A man of the people, Huey P. Long, Governor of Louisiana would travel the state, and eventually the entire country. He spoke with an energy and populism that was supported by policy designed to help the working class. He had a unique charismatic presence that made him an effective orator.
He would gesticulate wildly, with emotion to emphasize his points. He was poetic, and his speeches flowed well, telling a story. He would literally yell at a large audience, carrying his voice before the regularity of teleprompters, sound amplification, and sound bite television coverage. His spontaneity and energy would build many supporters. His effectiveness in selling the need for roads in rural Louisiana–which at the time the need was hotly debated–still, today, makes him the patron saint of road building in the state.

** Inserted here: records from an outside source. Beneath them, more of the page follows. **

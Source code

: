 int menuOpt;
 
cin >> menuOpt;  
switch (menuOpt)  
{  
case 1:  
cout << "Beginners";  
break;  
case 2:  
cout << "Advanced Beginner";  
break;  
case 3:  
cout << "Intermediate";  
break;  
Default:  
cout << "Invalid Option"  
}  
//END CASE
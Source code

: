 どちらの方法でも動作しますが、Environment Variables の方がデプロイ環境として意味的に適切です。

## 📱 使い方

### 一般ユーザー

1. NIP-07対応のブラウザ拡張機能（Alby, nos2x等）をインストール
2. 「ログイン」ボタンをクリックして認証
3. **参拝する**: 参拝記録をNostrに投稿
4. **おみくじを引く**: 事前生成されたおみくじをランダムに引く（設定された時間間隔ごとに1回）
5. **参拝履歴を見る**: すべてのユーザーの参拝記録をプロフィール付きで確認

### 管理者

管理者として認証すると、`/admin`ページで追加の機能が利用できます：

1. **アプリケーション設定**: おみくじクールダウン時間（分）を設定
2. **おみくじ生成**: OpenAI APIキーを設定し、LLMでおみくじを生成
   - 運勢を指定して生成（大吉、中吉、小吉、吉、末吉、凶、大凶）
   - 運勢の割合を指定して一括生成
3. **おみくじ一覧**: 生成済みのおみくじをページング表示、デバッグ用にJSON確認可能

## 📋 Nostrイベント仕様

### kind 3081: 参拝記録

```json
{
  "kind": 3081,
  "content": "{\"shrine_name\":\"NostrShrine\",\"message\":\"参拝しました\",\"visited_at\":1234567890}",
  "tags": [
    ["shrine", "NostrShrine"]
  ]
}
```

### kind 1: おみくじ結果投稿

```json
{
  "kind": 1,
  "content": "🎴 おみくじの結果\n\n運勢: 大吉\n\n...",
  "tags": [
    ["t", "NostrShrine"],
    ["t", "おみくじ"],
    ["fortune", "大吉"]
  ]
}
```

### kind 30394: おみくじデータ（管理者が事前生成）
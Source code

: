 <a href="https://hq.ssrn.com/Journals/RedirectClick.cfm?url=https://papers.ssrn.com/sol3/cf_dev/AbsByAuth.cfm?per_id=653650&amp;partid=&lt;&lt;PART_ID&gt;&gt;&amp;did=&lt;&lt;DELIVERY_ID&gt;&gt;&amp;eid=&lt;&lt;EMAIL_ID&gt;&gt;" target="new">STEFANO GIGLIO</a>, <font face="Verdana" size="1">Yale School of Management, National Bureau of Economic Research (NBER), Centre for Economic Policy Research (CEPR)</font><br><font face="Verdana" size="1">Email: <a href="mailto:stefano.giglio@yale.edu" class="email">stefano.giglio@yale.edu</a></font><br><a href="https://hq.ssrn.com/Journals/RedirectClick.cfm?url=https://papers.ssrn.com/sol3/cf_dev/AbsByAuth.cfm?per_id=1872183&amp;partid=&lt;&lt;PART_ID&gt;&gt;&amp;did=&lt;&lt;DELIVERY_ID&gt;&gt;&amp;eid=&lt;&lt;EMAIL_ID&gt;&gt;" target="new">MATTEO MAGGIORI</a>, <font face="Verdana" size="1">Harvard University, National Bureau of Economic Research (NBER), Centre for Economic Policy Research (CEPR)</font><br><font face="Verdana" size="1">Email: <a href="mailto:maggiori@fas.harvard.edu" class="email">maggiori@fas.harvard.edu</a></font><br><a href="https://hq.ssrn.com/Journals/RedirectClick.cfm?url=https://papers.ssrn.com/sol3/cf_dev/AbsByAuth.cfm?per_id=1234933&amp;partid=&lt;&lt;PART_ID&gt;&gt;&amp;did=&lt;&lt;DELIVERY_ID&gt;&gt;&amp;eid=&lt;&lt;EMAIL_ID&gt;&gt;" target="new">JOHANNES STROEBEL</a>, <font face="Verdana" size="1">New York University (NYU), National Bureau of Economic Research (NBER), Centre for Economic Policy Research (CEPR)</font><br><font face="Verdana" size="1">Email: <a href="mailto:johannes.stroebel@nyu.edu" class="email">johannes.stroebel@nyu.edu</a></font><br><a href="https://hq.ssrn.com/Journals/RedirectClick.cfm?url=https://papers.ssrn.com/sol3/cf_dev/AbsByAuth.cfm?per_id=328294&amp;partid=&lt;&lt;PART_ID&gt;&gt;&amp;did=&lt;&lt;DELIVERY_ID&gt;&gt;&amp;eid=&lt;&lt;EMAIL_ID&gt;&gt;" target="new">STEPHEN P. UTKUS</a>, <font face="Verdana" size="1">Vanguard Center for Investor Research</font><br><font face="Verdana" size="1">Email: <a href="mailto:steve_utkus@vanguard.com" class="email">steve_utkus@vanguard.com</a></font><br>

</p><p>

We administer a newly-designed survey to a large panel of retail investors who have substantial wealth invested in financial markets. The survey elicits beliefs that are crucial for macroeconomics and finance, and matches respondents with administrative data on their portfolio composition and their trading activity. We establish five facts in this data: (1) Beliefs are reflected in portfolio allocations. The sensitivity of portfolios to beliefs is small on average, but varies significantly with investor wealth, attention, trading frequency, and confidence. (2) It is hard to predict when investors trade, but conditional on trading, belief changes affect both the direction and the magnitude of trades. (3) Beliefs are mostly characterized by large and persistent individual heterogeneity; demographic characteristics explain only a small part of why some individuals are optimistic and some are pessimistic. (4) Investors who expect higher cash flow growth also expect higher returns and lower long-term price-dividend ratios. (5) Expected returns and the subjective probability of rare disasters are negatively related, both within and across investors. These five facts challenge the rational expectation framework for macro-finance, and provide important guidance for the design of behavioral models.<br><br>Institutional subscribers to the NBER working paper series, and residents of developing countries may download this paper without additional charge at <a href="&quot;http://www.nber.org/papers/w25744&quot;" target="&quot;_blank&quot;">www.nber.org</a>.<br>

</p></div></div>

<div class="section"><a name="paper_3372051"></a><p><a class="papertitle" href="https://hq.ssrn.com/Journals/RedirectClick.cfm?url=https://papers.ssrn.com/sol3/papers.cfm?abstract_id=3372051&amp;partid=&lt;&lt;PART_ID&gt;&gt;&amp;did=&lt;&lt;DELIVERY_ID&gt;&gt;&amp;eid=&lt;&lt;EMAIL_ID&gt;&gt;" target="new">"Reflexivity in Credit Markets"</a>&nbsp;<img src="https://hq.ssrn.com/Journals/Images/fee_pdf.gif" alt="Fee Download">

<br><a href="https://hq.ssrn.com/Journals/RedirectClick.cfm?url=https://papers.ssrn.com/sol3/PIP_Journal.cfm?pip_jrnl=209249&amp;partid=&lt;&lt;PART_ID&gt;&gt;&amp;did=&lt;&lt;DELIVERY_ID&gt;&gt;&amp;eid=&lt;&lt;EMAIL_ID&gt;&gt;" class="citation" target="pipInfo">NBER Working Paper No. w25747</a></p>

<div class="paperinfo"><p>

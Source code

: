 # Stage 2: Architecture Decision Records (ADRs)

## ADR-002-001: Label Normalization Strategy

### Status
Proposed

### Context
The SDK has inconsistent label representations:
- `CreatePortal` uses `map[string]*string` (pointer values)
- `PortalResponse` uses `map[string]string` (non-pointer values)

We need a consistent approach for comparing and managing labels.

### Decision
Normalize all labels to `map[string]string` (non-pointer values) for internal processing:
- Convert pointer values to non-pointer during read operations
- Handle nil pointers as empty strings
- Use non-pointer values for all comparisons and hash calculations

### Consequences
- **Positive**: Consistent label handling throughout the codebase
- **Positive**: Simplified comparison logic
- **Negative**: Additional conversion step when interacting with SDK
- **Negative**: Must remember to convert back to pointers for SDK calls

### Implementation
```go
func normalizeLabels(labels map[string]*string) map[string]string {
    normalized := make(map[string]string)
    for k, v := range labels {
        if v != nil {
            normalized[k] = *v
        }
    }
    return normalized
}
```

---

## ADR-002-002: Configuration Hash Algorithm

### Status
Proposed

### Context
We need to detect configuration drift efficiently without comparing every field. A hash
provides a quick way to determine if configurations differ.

His “antics” would eventually, to put it mildly, earn him less praise. His speeches, though effective, would be labeled as buffoonery in the national media. Because of his popularity as a speaker, he would endure many partisan smears and attacks on his character. Eventually, Governor Long went to Washington, bringing his popularity with him. He had large support, and was a strong contender for the presidency. His speeches continued to make him popular, and there was fear that, if elected President, he would bring about a wave of social policies at the national level.
Combined with corruption allegations and charges of running a dictatorship back home in Louisiana, Huey Long would never get the chance. He was assassinated at age 42, with his last words being “God, don’t let me die. I have so much left to do.”